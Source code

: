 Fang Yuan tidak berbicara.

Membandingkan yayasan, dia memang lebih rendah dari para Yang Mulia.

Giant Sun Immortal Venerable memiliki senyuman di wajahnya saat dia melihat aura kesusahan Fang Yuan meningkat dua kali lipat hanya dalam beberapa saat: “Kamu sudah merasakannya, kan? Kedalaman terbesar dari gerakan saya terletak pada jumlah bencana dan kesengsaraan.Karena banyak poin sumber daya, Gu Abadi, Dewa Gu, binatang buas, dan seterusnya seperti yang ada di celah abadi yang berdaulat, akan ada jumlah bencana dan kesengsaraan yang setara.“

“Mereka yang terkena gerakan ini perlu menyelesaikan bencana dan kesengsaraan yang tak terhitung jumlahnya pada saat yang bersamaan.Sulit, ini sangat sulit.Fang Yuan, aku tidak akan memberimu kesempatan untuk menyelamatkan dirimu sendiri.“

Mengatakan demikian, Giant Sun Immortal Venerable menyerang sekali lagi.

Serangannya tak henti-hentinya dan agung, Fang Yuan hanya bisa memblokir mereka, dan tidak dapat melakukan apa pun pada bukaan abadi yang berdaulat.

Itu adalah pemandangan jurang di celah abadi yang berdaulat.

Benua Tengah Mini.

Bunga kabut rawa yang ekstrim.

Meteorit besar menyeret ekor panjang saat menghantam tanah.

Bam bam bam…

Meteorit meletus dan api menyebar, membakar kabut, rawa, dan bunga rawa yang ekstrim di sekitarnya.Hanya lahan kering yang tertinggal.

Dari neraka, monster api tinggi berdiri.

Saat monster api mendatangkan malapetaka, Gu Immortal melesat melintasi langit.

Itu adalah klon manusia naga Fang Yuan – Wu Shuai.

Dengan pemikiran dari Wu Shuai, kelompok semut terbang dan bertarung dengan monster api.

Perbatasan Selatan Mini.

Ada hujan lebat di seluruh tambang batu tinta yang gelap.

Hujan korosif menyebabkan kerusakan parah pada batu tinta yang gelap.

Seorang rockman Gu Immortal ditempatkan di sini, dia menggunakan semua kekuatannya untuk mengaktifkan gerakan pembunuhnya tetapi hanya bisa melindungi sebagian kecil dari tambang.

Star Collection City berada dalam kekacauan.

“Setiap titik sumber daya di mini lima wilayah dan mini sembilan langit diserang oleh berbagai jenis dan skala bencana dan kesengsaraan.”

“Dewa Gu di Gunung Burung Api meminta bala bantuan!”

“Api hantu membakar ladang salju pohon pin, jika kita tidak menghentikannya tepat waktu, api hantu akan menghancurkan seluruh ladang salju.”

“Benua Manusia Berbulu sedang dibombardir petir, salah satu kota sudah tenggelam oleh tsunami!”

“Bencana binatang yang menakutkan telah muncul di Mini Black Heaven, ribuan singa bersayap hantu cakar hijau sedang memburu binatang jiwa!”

■ ■ ■ ■ ■ ■ ■

Task requirements
Copy out all of the records, keeping every line identical.

Output
Source code

: Fang Yuan tidak berbicara.

Membandingkan yayasan, dia memang lebih rendah dari para Yang Mulia.

Giant Sun Immortal Venerable memiliki senyuman di wajahnya saat dia melihat aura kesusahan Fang Yuan meningkat dua kali lipat hanya dalam beberapa saat: “Kamu sudah merasakannya, kan? Kedalaman terbesar dari gerakan saya terletak pada jumlah bencana dan kesengsaraan.Karena banyak poin sumber daya, Gu Abadi, Dewa Gu, binatang buas, dan seterusnya seperti yang ada di celah abadi yang berdaulat, akan ada jumlah bencana dan kesengsaraan yang setara.“

“Mereka yang terkena gerakan ini perlu menyelesaikan bencana dan kesengsaraan yang tak terhitung jumlahnya pada saat yang bersamaan.Sulit, ini sangat sulit.Fang Yuan, aku tidak akan memberimu kesempatan untuk menyelamatkan dirimu sendiri.“

Mengatakan demikian, Giant Sun Immortal Venerable menyerang sekali lagi.

Serangannya tak henti-hentinya dan agung, Fang Yuan hanya bisa memblokir mereka, dan tidak dapat melakukan apa pun pada bukaan abadi yang berdaulat.

Itu adalah pemandangan jurang di celah abadi yang berdaulat.

Benua Tengah Mini.

Bunga kabut rawa yang ekstrim.

Meteorit besar menyeret ekor panjang saat menghantam tanah.

Bam bam bam…

Meteorit meletus dan api menyebar, membakar kabut, rawa, dan bunga rawa yang ekstrim di sekitarnya.Hanya lahan kering yang tertinggal.

Dari neraka, monster api tinggi berdiri.

Saat monster api mendatangkan malapetaka, Gu Immortal melesat melintasi langit.

Itu adalah klon manusia naga Fang Yuan – Wu Shuai.

Dengan pemikiran dari Wu Shuai, kelompok semut terbang dan bertarung dengan monster api.

Perbatasan Selatan Mini.

Ada hujan lebat di seluruh tambang batu tinta yang gelap.

Hujan korosif menyebabkan kerusakan parah pada batu tinta yang gelap.

Seorang rockman Gu Immortal ditempatkan di sini, dia menggunakan semua kekuatannya untuk mengaktifkan gerakan pembunuhnya tetapi hanya bisa melindungi sebagian kecil dari tambang.

Star Collection City berada dalam kekacauan.

“Setiap titik sumber daya di mini lima wilayah dan mini sembilan langit diserang oleh berbagai jenis dan skala bencana dan kesengsaraan.”

“Dewa Gu di Gunung Burung Api meminta bala bantuan!”

“Api hantu membakar ladang salju pohon pin, jika kita tidak menghentikannya tepat waktu, api hantu akan menghancurkan seluruh ladang salju.”

“Benua Manusia Berbulu sedang dibombardir petir, salah satu kota sudah tenggelam oleh tsunami!”

“Bencana binatang yang menakutkan telah muncul di Mini Black Heaven, ribuan singa bersayap hantu cakar hijau sedang memburu binatang jiwa!”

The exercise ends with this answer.